The Rev. Margaret Waters

Week: First Sunday after Christmas Day
Text: John 1:1-18
Proper: 1A
Date: December 30, 2007

In the Beginning


    It was about one o’clock in the morning when I left the church after our Christmas Eve services, and I was so charged with energy that I had no expectations that I’d be able to fall asleep anytime soon, and so I did find myself still awake at three in the morning, sitting alone in my living room with the Christmas tree as my only light.

    Our family tree is not something you might see on the cover of Martha Stewart Living. We don’t have designer ornaments or dramatic swaths of metallic ribbons. The stuff on our tree doesn't match.
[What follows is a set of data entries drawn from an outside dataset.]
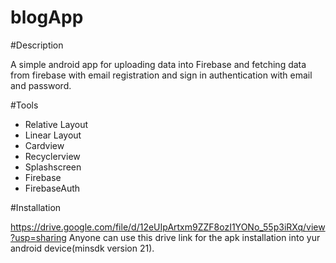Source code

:# blogApp

#Description

A simple android app for uploading data into Firebase and fetching data from firebase with email registration and sign in authentication with email and password.

#Tools

* Relative Layout
* Linear Layout
* Cardview
* Recyclerview
* Splashscreen
* Firebase
* FirebaseAuth

#Installation

https://drive.google.com/file/d/12eUIpArtxm9ZZF8ozI1YONo_55p3iRXq/view?usp=sharing
Anyone can use this drive link for the apk installation into yur android device(minsdk version 21).
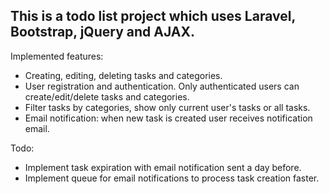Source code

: ## This is a todo list project which uses Laravel, Bootstrap, jQuery and AJAX.

Implemented features:
- Creating, editing, deleting tasks and categories.
- User registration and authentication. Only authenticated users can create/edit/delete tasks and categories.
- Filter tasks by categories, show only current user's tasks or all tasks.
- Email notification: when new task is created user receives notification email.

Todo:
- Implement task expiration with email notification sent a day before.
- Implement queue for email notifications to process task creation faster.
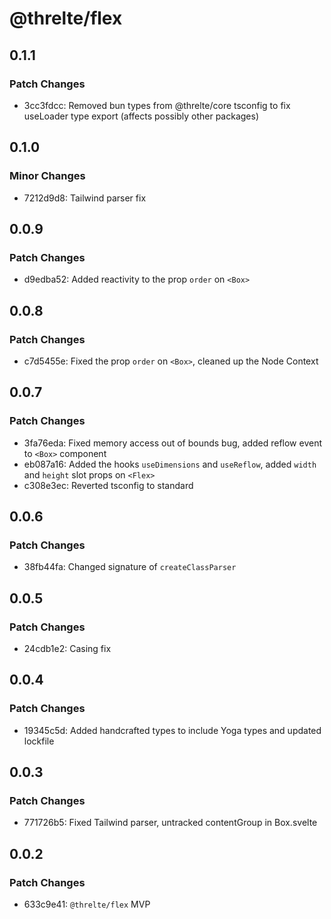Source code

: # @threlte/flex

## 0.1.1

### Patch Changes

- 3cc3fdcc: Removed bun types from @threlte/core tsconfig to fix useLoader type export (affects possibly other packages)

## 0.1.0

### Minor Changes

- 7212d9d8: Tailwind parser fix

## 0.0.9

### Patch Changes

- d9edba52: Added reactivity to the prop `order` on `<Box>`

## 0.0.8

### Patch Changes

- c7d5455e: Fixed the prop `order` on `<Box>`, cleaned up the Node Context

## 0.0.7

### Patch Changes

- 3fa76eda: Fixed memory access out of bounds bug, added reflow event to `<Box>` component
- eb087a16: Added the hooks `useDimensions` and `useReflow`, added `width` and `height` slot props on `<Flex>`
- c308e3ec: Reverted tsconfig to standard

## 0.0.6

### Patch Changes

- 38fb44fa: Changed signature of `createClassParser`

## 0.0.5

### Patch Changes

- 24cdb1e2: Casing fix

## 0.0.4

### Patch Changes

- 19345c5d: Added handcrafted types to include Yoga types and updated lockfile

## 0.0.3

### Patch Changes

- 771726b5: Fixed Tailwind parser, untracked contentGroup in Box.svelte

## 0.0.2

### Patch Changes

- 633c9e41: `@threlte/flex` MVP
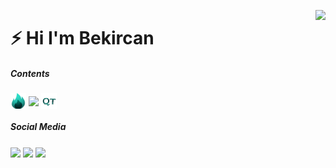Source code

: [<img src="https://github-readme-stats.vercel.app/api/top-langs/?username=bcakyz-io&layout=compact" align="right">][stats]

# :zap: Hi I'm Bekircan

##### Contents

[<img width="25" src="image/icon.png" align="center" />][youtube]
[<img  width="25" src="https://api.iconify.design/mdi/dev-to.svg?width=25&height=25" align="center" />][dev]
[<img width="25" src="image/qt.png" align="center" />][youtube1]

##### Social Media

[<img  width="25" src="https://img.icons8.com/color/344/twitter--v1.png" align="center" />][twitter]
[<img  width="25" src="https://img.icons8.com/color/344/linkedin.png" align="center" />][linkedin]
[<img  width="25" src="https://img.icons8.com/fluency/344/instagram-new.png" align="center" />][instagram]

[instagram]: https://instagram.com/bcakyz
[stats]: https://github.com/bcakyz-io/github-readme-stats
[youtube]: https://www.youtube.com/channel/UC1zMk21kyHPVGEx0zK2_Mnw
[youtube1]: https://www.youtube.com/channel/UCRVxTLAPYHA3hK4nkAahtpg
[twitter]: https://twitter.com/bcakyz
[linkedin]: https://www.linkedin.com/in/bcakyz
[dev]: https://dev.to/bcakyz
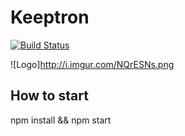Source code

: # Keeptron
[![Build Status](https://travis-ci.org/ArturSkowronski/keeptron.svg?branch=master)](https://travis-ci.org/ArturSkowronski/keeptron)

![Logo]http://i.imgur.com/NQrESNs.png


## How to start
npm install && npm start
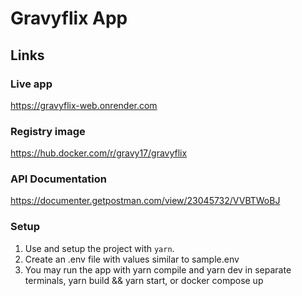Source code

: # Gravyflix App
## Links
### Live app
https://gravyflix-web.onrender.com
### Registry image
https://hub.docker.com/r/gravy17/gravyflix
### API Documentation
https://documenter.getpostman.com/view/23045732/VVBTWoBJ
### Setup
1. Use and setup the project with `yarn`.
2. Create an .env file with values similar to sample.env
3. You may run the app with yarn compile and yarn dev in separate terminals, yarn build && yarn start, or docker compose up
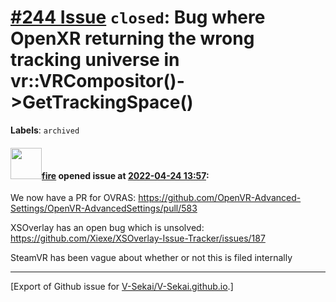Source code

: # [\#244 Issue](https://github.com/V-Sekai/V-Sekai.github.io/issues/244) `closed`: Bug where OpenXR returning the wrong tracking universe in vr::VRCompositor()->GetTrackingSpace()
**Labels**: `archived`


#### <img src="https://avatars.githubusercontent.com/u/32321?u=c2e06a3d2b49a467aa907e54aa259516440267cc&v=4" width="50">[fire](https://github.com/fire) opened issue at [2022-04-24 13:57](https://github.com/V-Sekai/V-Sekai.github.io/issues/244):

We now have a PR for OVRAS: https://github.com/OpenVR-Advanced-Settings/OpenVR-AdvancedSettings/pull/583

XSOverlay has an open bug which is unsolved: https://github.com/Xiexe/XSOverlay-Issue-Tracker/issues/187

SteamVR has been vague about whether or not this is filed internally




-------------------------------------------------------------------------------



[Export of Github issue for [V-Sekai/V-Sekai.github.io](https://github.com/V-Sekai/V-Sekai.github.io).]
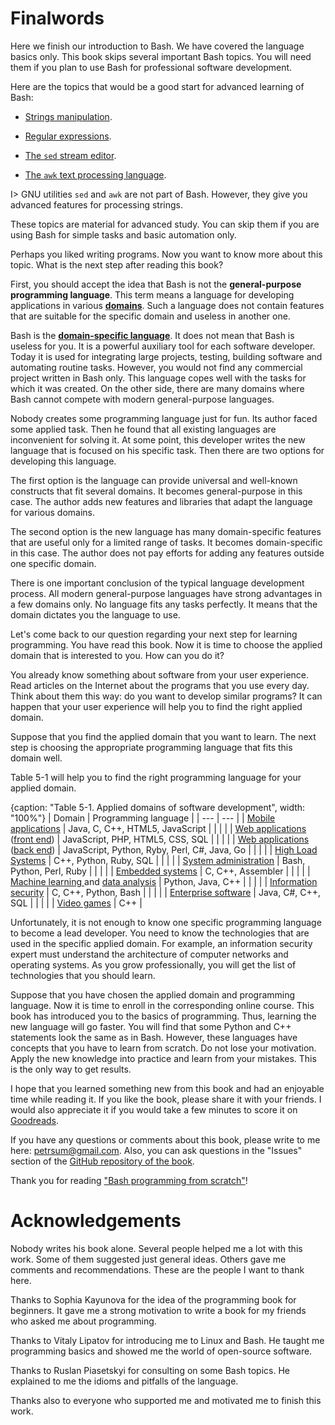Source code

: # Finalwords

Here we finish our introduction to Bash. We have covered the language basics only. This book skips several important Bash topics. You will need them if you plan to use Bash for professional software development.

Here are the topics that would be a good start for advanced learning of Bash:

* [Strings manipulation](https://tldp.org/LDP/abs/html/string-manipulation.html).

* [Regular expressions](https://tldp.org/LDP/abs/html/x17129.html).

* [The `sed` stream editor](https://tldp.org/LDP/abs/html/x23170.html).

* [The `awk` text processing language](https://tldp.org/LDP/abs/html/awk.html).

I> GNU utilities `sed` and `awk` are not part of Bash. However, they give you advanced features for processing strings.

These topics are material for advanced study. You can skip them if you are using Bash for simple tasks and basic automation only.

Perhaps you liked writing programs. Now you want to know more about this topic. What is the next step after reading this book?

First, you should accept the idea that Bash is not the **general-purpose programming language**. This term means a language for developing applications in various [**domains**](https://en.wikipedia.org/wiki/Domain_(software_engineering)). Such a language does not contain features that are suitable for the specific domain and useless in another one.

Bash is the [**domain-specific language**](https://en.wikipedia.org/wiki/Domain-specific_language). It does not mean that Bash is useless for you. It is a powerful auxiliary tool for each software developer. Today it is used for integrating large projects, testing, building software and automating routine tasks. However, you would not find any commercial project written in Bash only. This language copes well with the tasks for which it was created. On the other side, there are many domains where Bash cannot compete with modern general-purpose languages.

Nobody creates some programming language just for fun. Its author faced some applied task. Then he found that all existing languages are inconvenient for solving it. At some point, this developer writes the new language that is focused on his specific task. Then there are two options for developing this language.

The first option is the language can provide universal and well-known constructs that fit several domains. It becomes general-purpose in this case. The author adds new features and libraries that adapt the language for various domains.

The second option is the new language has many domain-specific features that are useful only for a limited range of tasks. It becomes domain-specific in this case. The author does not pay efforts for adding any features outside one specific domain.

There is one important conclusion of the typical language development process. All modern general-purpose languages have strong advantages in a few domains only. No language fits any tasks perfectly. It means that the domain dictates you the language to use.

Let's come back to our question regarding your next step for learning programming. You have read this book. Now it is time to choose the applied domain that is interested to you. How can you do it?

You already know something about software from your user experience. Read articles on the Internet about the programs that you use every day. Think about them this way: do you want to develop similar programs? It can happen that your user experience will help you to find the right applied domain.

Suppose that you find the applied domain that you want to learn. The next step is choosing the appropriate programming language that fits this domain well.

Table 5-1 will help you to find the right programming language for your applied domain.

{caption: "Table 5-1. Applied domains of software development", width: "100%"}
| Domain | Programming language |
| --- | --- |
| [Mobile applications](https://en.wikipedia.org/wiki/Mobile_app) | Java, C, C++, HTML5, JavaScript |
|  | |
| [Web applications](https://en.wikipedia.org/wiki/Web_application) ([front end](https://en.wikipedia.org/wiki/Front_end_and_back_end)) | JavaScript, PHP, HTML5, CSS, SQL |
|  | |
| [Web applications](https://en.wikipedia.org/wiki/Web_application) ([back end](https://en.wikipedia.org/wiki/Front_end_and_back_end)) | JavaScript, Python, Ryby, Perl, C#, Java, Go |
|  | |
| [High Load Systems](https://en.wikipedia.org/wiki/Server_(computing)) | C++, Python, Ruby, SQL |
|  | |
| [System administration](https://en.wikipedia.org/wiki/System_administrator) | Bash, Python, Perl, Ruby |
|  | |
| [Embedded systems](https://en.wikipedia.org/wiki/Embedded_system) | C, C++, Assembler |
|  | |
| [Machine learning ](https://en.wikipedia.org/wiki/Machine_learning) and [data analysis](https://en.wikipedia.org/wiki/Data_analysis) | Python, Java, C++ |
|  | |
| [Information security](https://en.wikipedia.org/wiki/Information_security) | C, C++, Python, Bash |
|  | |
| [Enterprise software](https://en.wikipedia.org/wiki/Enterprise_software) | Java, C#, C++, SQL |
|  | |
| [Video games](https://en.wikipedia.org/wiki/Video_game) | C++ |

Unfortunately, it is not enough to know one specific programming language to become a lead developer. You need to know the technologies that are used in the specific applied domain. For example, an information security expert must understand the architecture of computer networks and operating systems. As you grow professionally, you will get the list of technologies that you should learn.

Suppose that you have chosen the applied domain and programming language. Now it is time to enroll in the corresponding online course. This book has introduced you to the basics of programming. Thus, learning the new language will go faster. You will find that some Python and C++ statements look the same as in Bash. However, these languages have concepts that you have to learn from scratch. Do not lose your motivation. Apply the new knowledge into practice and learn from your mistakes. This is the only way to get results.

I hope that you learned something new from this book and had an enjoyable time while reading it. If you like the book, please share it with your friends. I would also appreciate it if you would take a few minutes to score it on [Goodreads](https://www.goodreads.com/book/show/57301128-bash-programming-from-scratch).

If you have any questions or comments about this book, please write to me here: [petrsum@gmail.com](mailto:petrsum@gmail.com). Also, you can ask questions in the "Issues" section of the [GitHub repository of the book](https://github.com/ellysh/bash-programming-from-scratch/issues).

Thank you for reading ["Bash programming from scratch"](https://leanpub.com/bash-programming-from-scratch/)!

# Acknowledgements

Nobody writes his book alone. Several people helped me a lot with this work. Some of them suggested just general ideas. Others gave me comments and recommendations. These are the people I want to thank here.

Thanks to Sophia Kayunova for the idea of the programming book for beginners. It gave me a strong motivation to write a book for my friends who asked me about programming.

Thanks to Vitaly Lipatov for introducing me to Linux and Bash. He taught me programming basics and showed me the world of open-source software.

Thanks to Ruslan Piasetskyi for consulting on some Bash topics. He explained to me the idioms and pitfalls of the language.

Thanks also to everyone who supported me and motivated me to finish this work.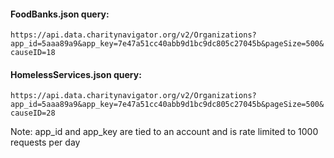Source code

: #### FoodBanks.json query:

  `https://api.data.charitynavigator.org/v2/Organizations?app_id=5aaa89a9&app_key=7e47a51cc40abb9d1bc9dc805c27045b&pageSize=500&causeID=18`

#### HomelessServices.json query: 

  `https://api.data.charitynavigator.org/v2/Organizations?app_id=5aaa89a9&app_key=7e47a51cc40abb9d1bc9dc805c27045b&pageSize=500&causeID=28`

Note: app_id and app_key are tied to an account and is rate limited to 1000 requests per day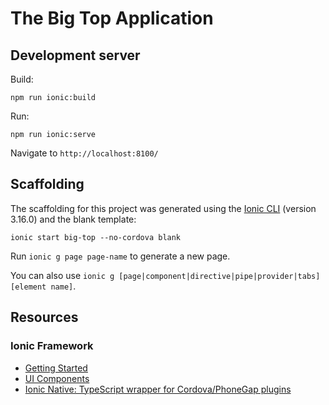 # The Big Top Application

## Development server

Build:
 
    npm run ionic:build

Run:
 
    npm run ionic:serve

Navigate to `http://localhost:8100/`

## Scaffolding

The scaffolding for this project was generated using the [Ionic CLI](https://ionicframework.com/docs/cli/) 
(version 3.16.0) and the blank template:

    ionic start big-top --no-cordova blank

Run `ionic g page page-name` to generate a new page.

You can also use `ionic g [page|component|directive|pipe|provider|tabs] [element name]`.

## Resources 

### Ionic Framework
* [Getting Started](https://ionicframework.com/getting-started)
* [UI Components](https://ionicframework.com/docs/components/)
* [Ionic Native: TypeScript wrapper for Cordova/PhoneGap plugins](https://ionicframework.com/docs/native/)
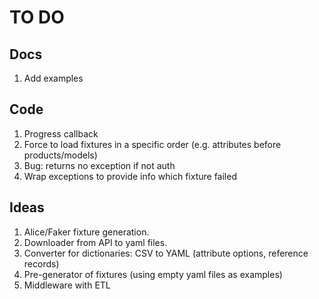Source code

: # TO DO

## Docs

1. Add examples

## Code

1. Progress callback
1. Force to load fixtures in a specific order (e.g. attributes before products/models)
1. Bug: returns no exception if not auth
1. Wrap exceptions to provide info which fixture failed


## Ideas

1. Alice/Faker fixture generation.
1. Downloader from API to yaml files.
1. Converter for dictionaries: CSV to YAML (attribute options, reference records)
1. Pre-generator of fixtures (using empty yaml files as examples)
1. Middleware with ETL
Every year it is the same conversation as John Bennet us up on the ladder looking at the angel that has been in my side of the family for years. “Don’t you think we could look for another one for next year?” Not on your life! And then there is the bendy monkey in the Santa suit that is up with the angel on the top – he is from John Bennet's side of the family. You should have been there that first Christmas as we negotiated two families’ sets of traditions. 

    I still have handmade paper ornaments with glued-on glitter and cotton balls from long-ago kindergarteners, and there is even a miniature Millenium Falcon space ship that lighted up every year until last year. There's an odd figure known as Pineapple Patsy, whose less than reverent tradition among my children was a secret to me until very recently. Under the tree is a felt and sequin skirt made with love by my mother in law back when felt and sequins were all the rage, and on the desk in the corner is a nativity my sister gave me.  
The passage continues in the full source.